From Mikhaela (Mikki) Houston
My pleasant remembrances of Dr.Fred Tillis go back to the late 1970's when I joined the UMass faculty. At that time I had the honor to first meet the famed drummer Max Roach (and to play some jazz piano with his students). Later I met Dr.Tillis, and attended his concert with Max, Dr.Billy Taylor and Archie Shepp. I knew then, immediately,the stature of Fred as an accomplished musician. Much to my delight however I learned over the years of his stature as a good, decent, kind human being, a man who exhibited strength not by might, but by good character. A great man he is, Dr.Tillis,with a great smile to light our way, and to teach us the gift of humility.
-From Dr.Floyd L.Williams
When I was a student at UMASS in the early 90s, Dr. Tillis was a great inspiration to me. As I advanced in my career, he was very kind and supportive when I saw him at various conferences. A number of years ago, I wrote to him because I had lost my cassette copy of his solo saxophone album. He quickly wrote back to me and sent a new copy as a gift. He was, of course, an artist and a scholar, but he was also a gentlemen. I am grateful to have known him.

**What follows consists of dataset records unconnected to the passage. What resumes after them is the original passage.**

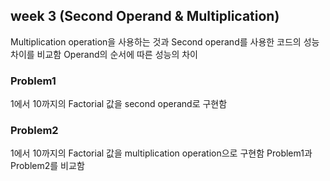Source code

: ## week 3 (Second Operand & Multiplication)  
Multiplication operation을 사용하는 것과 Second operand를 사용한 코드의 성능 차이를 비교함
Operand의 순서에 따른 성능의 차이

### Problem1
1에서 10까지의 Factorial 값을 second operand로 구현함

### Problem2
1에서 10까지의 Factorial 값을 multiplication operation으로 구현함
Problem1과 Problem2를 비교함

-From David Pope, Prof. of Saxophone, James Madison University  
I was lucky enough to be able to sing in the University Chorale at a time when Dr. Tillis played with us from time to time. He was a brilliant musician and a kind and gentle man. -From MaryAnn Ryan
Almost 10 years ago, Dr. Tillis' Spiritual Fantasy No. 8 was on the same program as my NYC premiere as a composer. The night was full of wonderful and new music. We were all lucky enough to have Dr. Tillis there that night, and I was able to meet him after the concert. He was so kind, and his piece was so beautiful. I went and listened to every single piece I could of his, and I also looked up and checked out every score that was available to me locally. I'm so sad to hear of his passing. Out of every living musician I've had a chance to encounter, both his music and kindness left the largest impact on me will not be forgotten.
From Corbin Hines
Dr. Tillis was always a quietly challenging and supportive teacher. It was a great pleasure to be a member of his classes and to simply spend time with him listening to his ideas and participating in conversation. I well recall dropping by his "portable office" unannounced and being welcomed in to spend some time talking about music. He may not have realized it, but he has had a profound effect on my life personally and professionally. May he rest in peace.
From Leon Janikian

I succeeded Fred as Chair of the Department of Music at Kentucky State University. As a novice administrator, I needed a lot of advice and insight into the work of a Department of Music Chair. Fred was patient with me and shared his immense knowledge on administering a Music Department. He had begun working toward full accreditation for the Department in the National Association of Schools of Music, Using the foundation that he had laid, I was able to lead the Department to Accreditation. Fred was gentle, very bright, personable, and an excellent musician, He made outstanding contributions to academic music composition, jazz, performance, and teaching. He shall be deeply missed.